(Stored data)
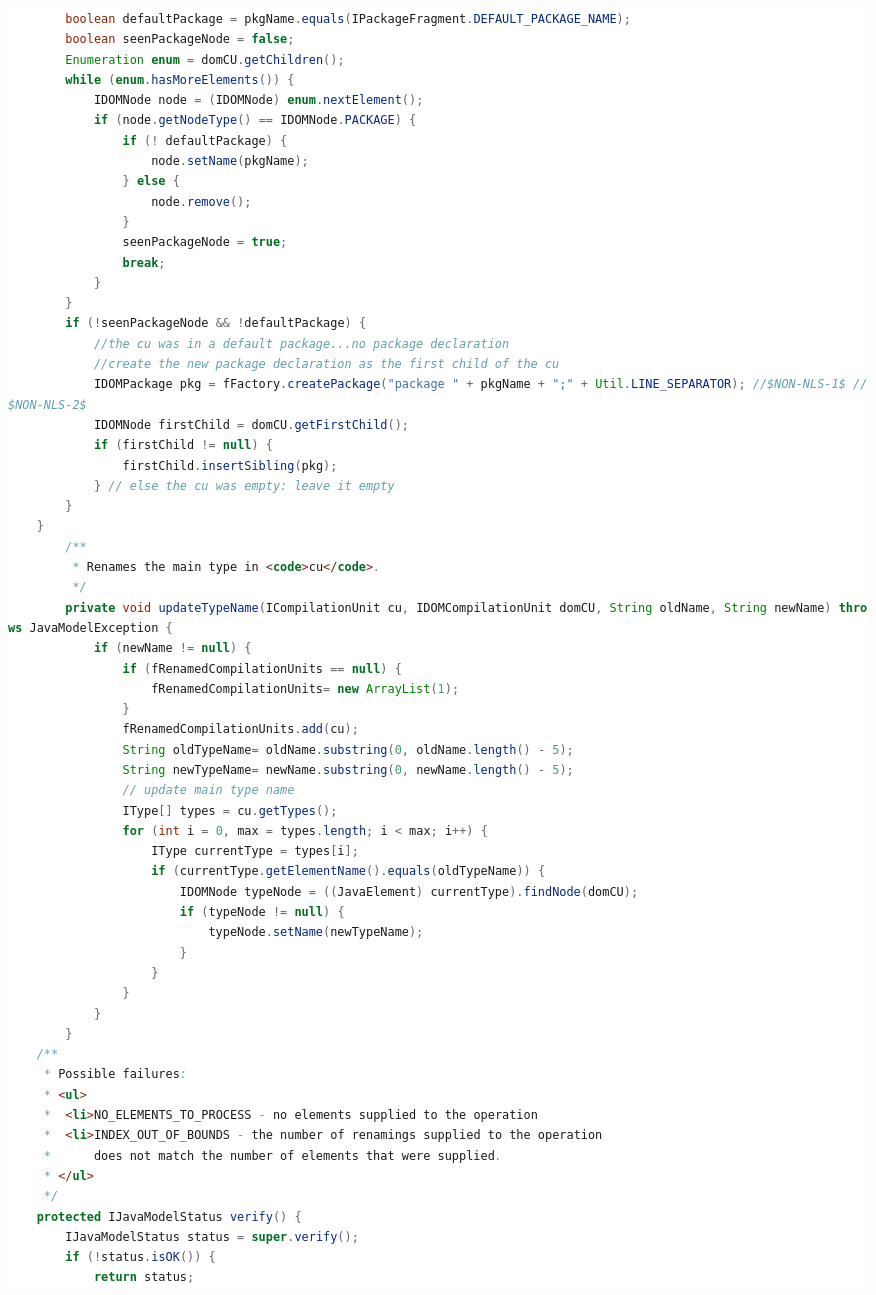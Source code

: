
 ```java
		boolean defaultPackage = pkgName.equals(IPackageFragment.DEFAULT_PACKAGE_NAME);
		boolean seenPackageNode = false;
		Enumeration enum = domCU.getChildren();
		while (enum.hasMoreElements()) {
			IDOMNode node = (IDOMNode) enum.nextElement();
			if (node.getNodeType() == IDOMNode.PACKAGE) {
				if (! defaultPackage) {
					node.setName(pkgName);
				} else {
					node.remove();
				}
				seenPackageNode = true;
				break;
			}
		}
		if (!seenPackageNode && !defaultPackage) {
			//the cu was in a default package...no package declaration
			//create the new package declaration as the first child of the cu
			IDOMPackage pkg = fFactory.createPackage("package " + pkgName + ";" + Util.LINE_SEPARATOR); //$NON-NLS-1$ //$NON-NLS-2$
			IDOMNode firstChild = domCU.getFirstChild();
			if (firstChild != null) {
				firstChild.insertSibling(pkg);
			} // else the cu was empty: leave it empty
		}
	}
		/**
		 * Renames the main type in <code>cu</code>.
		 */
		private void updateTypeName(ICompilationUnit cu, IDOMCompilationUnit domCU, String oldName, String newName) throws JavaModelException {
			if (newName != null) {
				if (fRenamedCompilationUnits == null) {
					fRenamedCompilationUnits= new ArrayList(1);
				}
				fRenamedCompilationUnits.add(cu);
				String oldTypeName= oldName.substring(0, oldName.length() - 5);
				String newTypeName= newName.substring(0, newName.length() - 5);
				// update main type name
				IType[] types = cu.getTypes();
				for (int i = 0, max = types.length; i < max; i++) {
					IType currentType = types[i];
					if (currentType.getElementName().equals(oldTypeName)) {
						IDOMNode typeNode = ((JavaElement) currentType).findNode(domCU);
						if (typeNode != null) {
							typeNode.setName(newTypeName);
						}
					}
				}
			}
		}
	/**
	 * Possible failures:
	 * <ul>
	 *  <li>NO_ELEMENTS_TO_PROCESS - no elements supplied to the operation
	 *	<li>INDEX_OUT_OF_BOUNDS - the number of renamings supplied to the operation
	 *		does not match the number of elements that were supplied.
	 * </ul>
	 */
	protected IJavaModelStatus verify() {
		IJavaModelStatus status = super.verify();
		if (!status.isOK()) {
			return status;
```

● **TASK REQUIREMENTS**
Say how many lines above hold the word "IJavaModelStatus", giving only the count.

● **EXPECTED OUTPUT**
2